Saturday, 22 October 2022
Anarchy In The UK (Well, The Part Of It My Bedroom Was In.)
I was in a store recently that had for back ground music bits and pieces from Movie sountracks and various computer games when suddenly the sound of The Sex Pistols Anarchy In The UK blared out like someone knocking over shelves in an old Blockbuster store. They sang for it all right. Anarchy in the streets, that is. And thankfully that did not happen. I was thirteen, or so, when I first heard that song and all though they were singing for anarchy I did hope it would not come to that. Even as a young boy I had seen how bad things could get when social unrest was unleashed upon the streets. I saw whole streets ablaze and grew up almost at the geographical center of Ardoyne and had witnessed what it was like to grow up in a war zone. Our childhood had been played out with the Troubles as a back drop, as the snarling, biting real thing. So I understood this was only a song and not a call to arms. Or was it more than that?

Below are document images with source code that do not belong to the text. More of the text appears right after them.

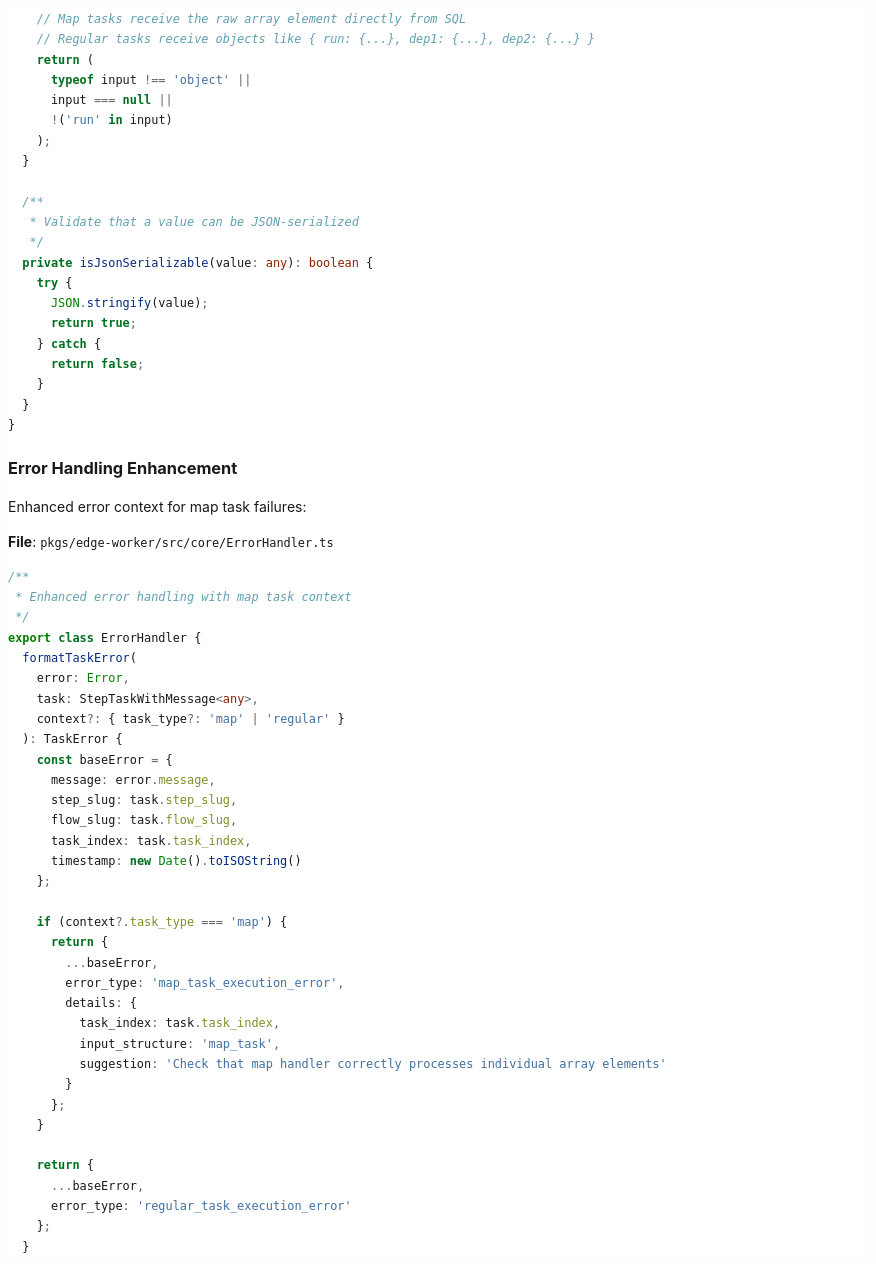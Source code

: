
 ```typescript
    // Map tasks receive the raw array element directly from SQL
    // Regular tasks receive objects like { run: {...}, dep1: {...}, dep2: {...} }
    return (
      typeof input !== 'object' || 
      input === null ||
      !('run' in input)
    );
  }

  /**
   * Validate that a value can be JSON-serialized
   */
  private isJsonSerializable(value: any): boolean {
    try {
      JSON.stringify(value);
      return true;
    } catch {
      return false;
    }
  }
}
```

### Error Handling Enhancement

Enhanced error context for map task failures:

**File**: `pkgs/edge-worker/src/core/ErrorHandler.ts`

```typescript
/**
 * Enhanced error handling with map task context
 */
export class ErrorHandler {
  formatTaskError(
    error: Error,
    task: StepTaskWithMessage<any>,
    context?: { task_type?: 'map' | 'regular' }
  ): TaskError {
    const baseError = {
      message: error.message,
      step_slug: task.step_slug,
      flow_slug: task.flow_slug,
      task_index: task.task_index,
      timestamp: new Date().toISOString()
    };

    if (context?.task_type === 'map') {
      return {
        ...baseError,
        error_type: 'map_task_execution_error',
        details: {
          task_index: task.task_index,
          input_structure: 'map_task',
          suggestion: 'Check that map handler correctly processes individual array elements'
        }
      };
    }

    return {
      ...baseError,
      error_type: 'regular_task_execution_error'
    };
  }
```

It surely was to me and many others. Like the faint stirrings caused by the creation of something in Mount Doom, the ring of power this time around was a circle of music. Round and round our heads it went, changing us at a deeper level than we thought possible by a rock band. The Sex Pistols were making Gollums of all of us. We forget the taste of bread, or at the very least how to earn it. As a boy I thought musicians, particularly pop stars, fell from the heavens, fully formed,a race apart, speaking their own language, not bound by the rules of earth bound mortals (Boy, did I get that one wrong. They lean towards being more messed up than any "real" peple I ever knew. Like actors they were driven by their own demons to escape the realities of their lives and replace certainties with promises wrote in smoke and glitter.The Sex Pistols were the first band I knew who owned what they were. Not the faux-posturing of many less than modern contempary artists clinging to the notion they are keeping it real. More a sense of them not being able to escape the reality of who and what they were. I,m losing the thread of what I am trying to say here.They had something about them that marked them out as well different and they sold it to futurity...A friend recently told me he thought I had always overated The Pistols, that they were a bunch of thieving magpies who ripped off a load of sixties rifts by better bands. Yes, I do allow my friends to talk to me like this. Its just words after all. Maybe he is right, I am a bit thinly read on sixties music.At the time of my maximum enjoyment of The Sex Pistols I was rather living in the moment. And memories are made of moments..
I'm away to look for that thread I lost.